Thread: proposal and patch : support INSERT INTO...RETURNING with partitioned table using rule

-----------------------------------
Problem I'm trying to solve:
    For partitioned tables,  make it possible to use RETURNING clause on INSERT INTO
           together with DO INSTEAD rule

[  Note  -  wherever I say INSERT I also mean UPDATE and DELETE ]

-----------------------------------
Current behaviour :

    An INSERT which has a RETURNING clause and which is to be rewritten based on
    a rule will be accepted if the rule is an "unconditional DO INSTEAD".
    In general I believe "unconditional" means "no WHERE clause", but in practice
    if the rule is of the form
       CREATE RULE insert_part_history as ON INSERT to history \
         DO INSTEAD SELECT history_insert_partitioned(NEW) returning NEW.id
    this is treated as conditional and the query is rejected.   

    Testcase:
    A table T is partitioned and has two or more columns,  one of which
    is an id column declared as
         id bigint DEFAULT nextval('history_id_seq'::regclass) NOT NULL
    and the application issues
      "INSERT into history  (column-list which excludes id)  values (....) RETURNING id"

    I can get the re-direction of the INSERT *without* RETURNING to work using
    either trigger or rule, in which the trigger/rule invokes a procedure, but
    whichever way I do it, I could not get this RETURNING clause to work.

    For a trigger,
      the INSERT ... RETURNING was accepted but returned no rows, (as I would
      expect), and for the RULE, the INSERT ... RETURNING was rejected with :
 
      ERROR:  cannot perform INSERT RETURNING on relation "history"
      HINT:  You need an unconditional ON INSERT DO INSTEAD rule with a RETURNING clause.

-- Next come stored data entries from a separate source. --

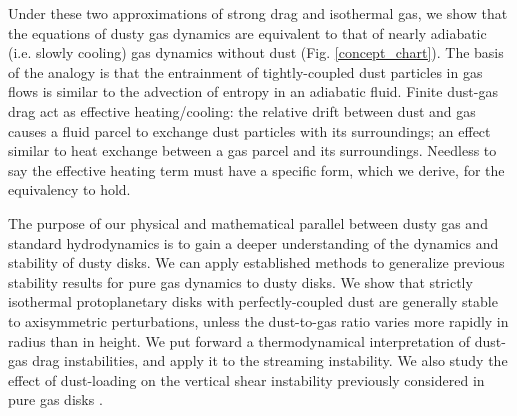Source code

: \documentclass[iop, numberedappendix]{emulateapj}
\newcommand{\rhog}{\rho_\mathrm{g}}
\begin{document}

Under these two approximations of strong drag and isothermal gas, we show that the equations of 
 dusty gas dynamics are equivalent to that of nearly adiabatic (i.e. slowly cooling) gas
dynamics without dust (Fig. \ref{concept_chart}).  The basis of the analogy is that the entrainment 
of tightly-coupled dust particles in gas flows is similar to the advection
of entropy in an adiabatic fluid. %
Finite dust-gas drag act as effective heating/cooling: the relative
drift between dust and gas causes a fluid parcel to exchange dust
particles with its surroundings; an effect similar to heat exchange
between a gas parcel and its surroundings.   Needless to say the effective heating term must have a 
specific form, which we derive, for the equivalency to hold.


The purpose of our physical and mathematical parallel between
dusty gas and standard hydrodynamics is to gain a deeper understanding of the dynamics
and stability of dusty disks.  
We can apply established methods to generalize previous stability 
results for pure gas dynamics to dusty disks.  
We show that strictly isothermal protoplanetary disks with
perfectly-coupled dust are generally 
stable to axisymmetric perturbations, unless the 
dust-to-gas ratio varies more rapidly in radius than in height.  
We put forward a thermodynamical interpretation of 
dust-gas drag instabilities, and apply it to the streaming instability.   
We also study the effect of dust-loading on the vertical shear
instability previously considered in pure gas disks
\citep[VSI,][]{nelson13,lin15,barker15}.  
\end{document}
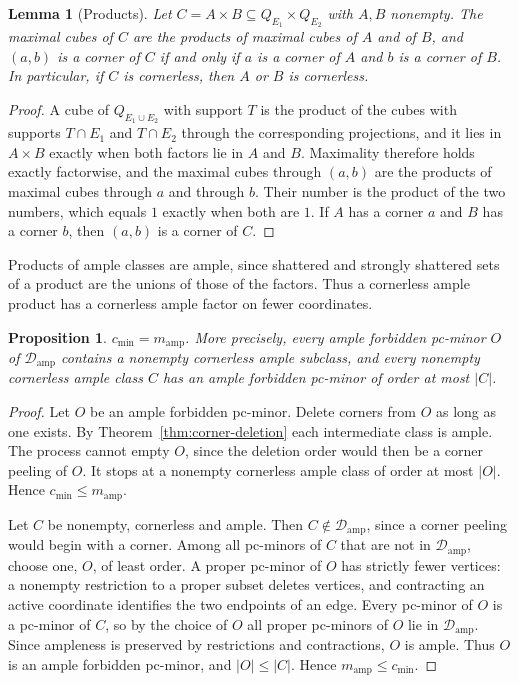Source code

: \documentclass[11pt]{article}
\numberwithin{equation}{section}
\newtheorem{lemma}[theorem]{Lemma}
\newtheorem{proposition}[theorem]{Proposition}
\theoremstyle{definition}
\theoremstyle{remark}
\newcommand{\Damp}{\mathcal D_{\mathrm{amp}}}
\newcommand{\cmin}{c_{\min}}
\newcommand{\mamp}{m_{\mathrm{amp}}}
\begin{document}
\begin{lemma}[Products]
\label{lem:products}
Let \(C=A\times B\subseteq Q_{E_1}\times Q_{E_2}\) with \(A,B\) nonempty.  The
maximal cubes of \(C\) are the products of maximal cubes of \(A\) and of
\(B\), and \((a,b)\) is a corner of \(C\) if and only if \(a\) is a corner of
\(A\) and \(b\) is a corner of \(B\).  In particular, if \(C\) is cornerless,
then \(A\) or \(B\) is cornerless.
\end{lemma}

\begin{proof}
A cube of \(Q_{E_1\cup E_2}\) with support \(T\) is the product of the cubes
with supports \(T\cap E_1\) and \(T\cap E_2\) through the corresponding
projections, and it lies in \(A\times B\) exactly when both factors lie in
\(A\) and \(B\).  Maximality therefore holds exactly factorwise, and the
maximal cubes through \((a,b)\) are the products of maximal cubes through
\(a\) and through \(b\).  Their number is the product of the two numbers,
which equals \(1\) exactly when both are \(1\).  If \(A\) has a corner \(a\)
and \(B\) has a corner \(b\), then \((a,b)\) is a corner of \(C\).
\end{proof}

Products of ample classes are ample, since shattered and strongly shattered
sets of a product are the unions of those of the factors.  Thus a
cornerless ample product has a cornerless ample factor on fewer
coordinates.

\begin{proposition}
\label{prop:cmin-equals-mamp}
\(\cmin=\mamp\).  More precisely, every ample forbidden pc-minor \(O\) of
\(\Damp\) contains a nonempty cornerless ample subclass, and every nonempty
cornerless ample class \(C\) has an ample forbidden pc-minor of order at
most \(|C|\).
\end{proposition}

\begin{proof}
Let \(O\) be an ample forbidden pc-minor.  Delete corners from \(O\) as
long as one exists.  By Theorem~\ref{thm:corner-deletion} each
intermediate class is ample.  The process cannot empty \(O\), since the
deletion order would then be a corner peeling of \(O\).  It stops at a
nonempty cornerless ample class of order at most \(|O|\).  Hence
\(\cmin\le\mamp\).

Let \(C\) be nonempty, cornerless and ample.  Then \(C\notin\Damp\), since
a corner peeling would begin with a corner.  Among all pc-minors of \(C\)
that are not in \(\Damp\), choose one, \(O\), of least order.  A proper
pc-minor of \(O\) has strictly fewer vertices: a nonempty restriction to a
proper subset deletes vertices, and contracting an active coordinate
identifies the two endpoints of an edge.  Every pc-minor of \(O\) is a
pc-minor of \(C\), so by the choice of \(O\) all proper pc-minors of \(O\)
lie in \(\Damp\).  Since ampleness is preserved by restrictions and
contractions, \(O\) is ample.  Thus \(O\) is an ample forbidden pc-minor,
and \(|O|\le|C|\).  Hence \(\mamp\le\cmin\).
\end{proof}
\end{document}
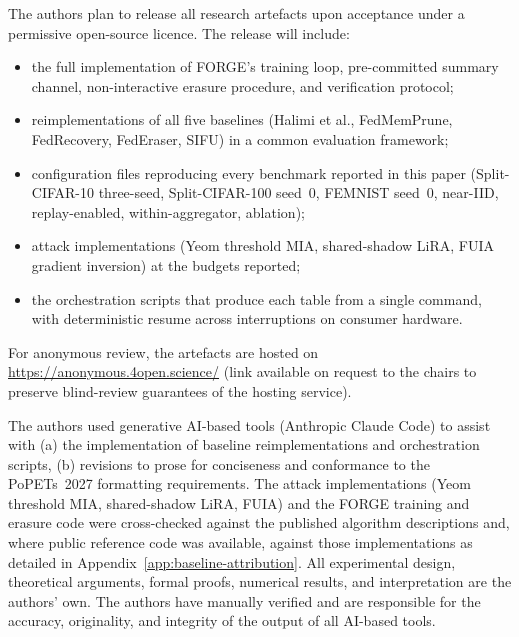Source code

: \documentclass[sigconf,anonymous,review]{acmart}
\theoremstyle{definition}
\theoremstyle{remark}
\begin{document}
\begin{openscience}
The authors plan to release all research artefacts upon acceptance under a
permissive open-source licence. The release will include:
\begin{itemize}[leftmargin=*,itemsep=0pt]
  \item the full implementation of FORGE's training loop, pre-committed summary
  channel, non-interactive erasure procedure, and verification protocol;
  \item reimplementations of all five baselines (Halimi et al., FedMemPrune,
  FedRecovery, FedEraser, SIFU) in a common evaluation framework;
  \item configuration files reproducing every benchmark reported in this paper
  (Split-CIFAR-10 three-seed, Split-CIFAR-100 seed~0, FEMNIST seed~0, near-IID,
  replay-enabled, within-aggregator, ablation);
  \item attack implementations (Yeom threshold MIA, shared-shadow LiRA, FUIA
  gradient inversion) at the budgets reported;
  \item the orchestration scripts that produce each table from a single command,
  with deterministic resume across interruptions on consumer hardware.
\end{itemize}
For anonymous review, the artefacts are hosted on
\url{https://anonymous.4open.science/} (link available on request to the chairs
to preserve blind-review guarantees of the hosting service).
\end{openscience}

\begin{ai}
The authors used generative AI-based tools (Anthropic Claude Code) to assist
with (a) the implementation of baseline reimplementations and orchestration
scripts, (b) revisions to prose for conciseness and conformance to the
PoPETs~2027 formatting requirements. The attack implementations (Yeom
threshold MIA, shared-shadow LiRA, FUIA) and the FORGE training and erasure
code were cross-checked against the published algorithm descriptions and, where
public reference code was available, against those implementations as detailed
in Appendix~\ref{app:baseline-attribution}. All experimental design, theoretical
arguments, formal proofs, numerical results, and interpretation are the
authors' own. The authors have manually verified and are responsible for the
accuracy, originality, and integrity of the output of all AI-based tools.
\end{ai}




\appendix










\end{document}
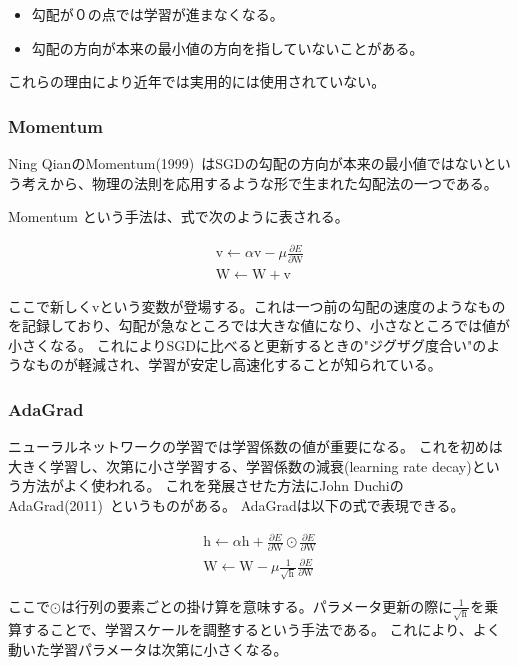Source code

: \begin{itemize}
  \item 勾配が０の点では学習が進まなくなる。
  \item 勾配の方向が本来の最小値の方向を指していないことがある。
\end{itemize}
これらの理由により近年では実用的には使用されていない。

\subsubsection{Momentum}

Ning QianのMomentum(1999)~\cite{momentum}はSGDの勾配の方向が本来の最小値ではないという考えから、物理の法則を応用するような形で生まれた勾配法の一つである。


Momentum という手法は、式で次のように表される。

\begin{eqnarray}
    \mathrm{v} \leftarrow \alpha \mathrm{v} - \mu \frac {\partial E }{\partial \mathrm{W}} \\
    \mathrm{W} \leftarrow \mathrm{W+v}
\label{eq:momentum}
\end{eqnarray}

ここで新しく$ \mathrm{v} $という変数が登場する。これは一つ前の勾配の速度のようなものを記録しており、勾配が急なところでは大きな値になり、小さなところでは値が小さくなる。
これによりSGDに比べると更新するときの"ジグザグ度合い"のようなものが軽減され、学習が安定し高速化することが知られている。


\subsubsection{AdaGrad}

ニューラルネットワークの学習では学習係数の値が重要になる。
これを初めは大きく学習し、次第に小さ学習する、学習係数の減衰(learning rate decay)という方法がよく使われる。
これを発展させた方法にJohn DuchiのAdaGrad(2011)~\cite{adagrad}というものがある。
AdaGradは以下の式で表現できる。

\begin{eqnarray}　
    \mathrm{h} \leftarrow \alpha \mathrm{h} + \frac {\partial E }{\partial \mathrm{W}} \odot \frac {\partial E }{\partial \mathrm{W}}  \\
    \mathrm{W} \leftarrow \mathrm{W}  - \mu \frac{ 1 }{\sqrt{\mathrm{h}}} \frac{ \partial E }{\partial \mathrm{W}} 
\label{eq:adagrad}
\end{eqnarray}

ここで$ \odot $は行列の要素ごとの掛け算を意味する。パラメータ更新の際に$ \frac{ 1 }{\sqrt{\mathrm{h}}} $を乗算することで、学習スケールを調整するという手法である。
これにより、よく動いた学習パラメータは次第に小さくなる。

      but this hint was not much help,  since :

   For a rule,
     CREATE RULE insert_part_history as ON INSERT to history \
         DO INSTEAD SELECT history_insert_partitioned(NEW) returning NEW.id
    ERROR:  syntax error at or near "returning"
    LINE 1: ...DO INSTEAD SELECT history_insert_partitioned(NEW) returning ...

    Here the function history_insert_partitioned is something like
        CREATE FUNCTION history_insert_partitioned( NEW public.history) RETURNS BIGINT AS $$
            DECLARE
               ...
            BEGIN
               ...
                 < acccess NEW fields e.g. timestamp>
                 <  construct partitioned table name>
                  < EXECUTE 'INSERT INTO ' partitioned table
               ...
                RETURN history_id;
            END;
            $$
            LANGUAGE plpgsql

-----------------------------------
Some references to discussion of this requirement :
  .  http://wiki.postgresql.org/wiki/Todo
     item "Make it possible to use RETURNING together with conditional DO INSTEAD rules,
           such as for partitioning setups"
  .  http://archives.postgresql.org/pgsql-general/2012-06/msg00377.php
  .  http://archives.postgresql.org/pgsql-general/2010-12/msg00542.php
  .  http://acodapella.blogspot.it/2011/06/hibernate-postgresql-table-partitioning.html

-----------------------------------
Proposal:
  .  I propose to extend the rule system to recognize cases where the INSERT query specifies
     RETURNING and the rule promises to return a row,  and to then permit this query to run
     and return the expected row.   In effect,  to widen the definition of "unconditional"
     to handle cases such as my testcase.
  .  One comment is that all the infrastructure for returning one row from the re-written query
     is already present in the code,  and the non-trivial question is how to ensure the
     new design is safe in preventing any rewrite that actually would not return a row.
  .  In this patch,   I have chosen to make use of the LIMIT clause  -
     I add a side-effect implication to a LIMIT clause when it occurs in a rewrite of an INSERT
     to mean "this rule will return a row".
     So,  with my patch, same testcase,  same function history_insert_partitioned and new rule
        CREATE RULE insert_part_history as ON INSERT to history \
               DO INSTEAD SELECT history_insert_partitioned(NEW) LIMIT 1
     the INSERT is accepted and returns the id.
     This use of LIMIT clause is probably contentious but I wished to avoid introducing new
     SQL syntax,  and the LIMIT clause does have a connotation of returning rows.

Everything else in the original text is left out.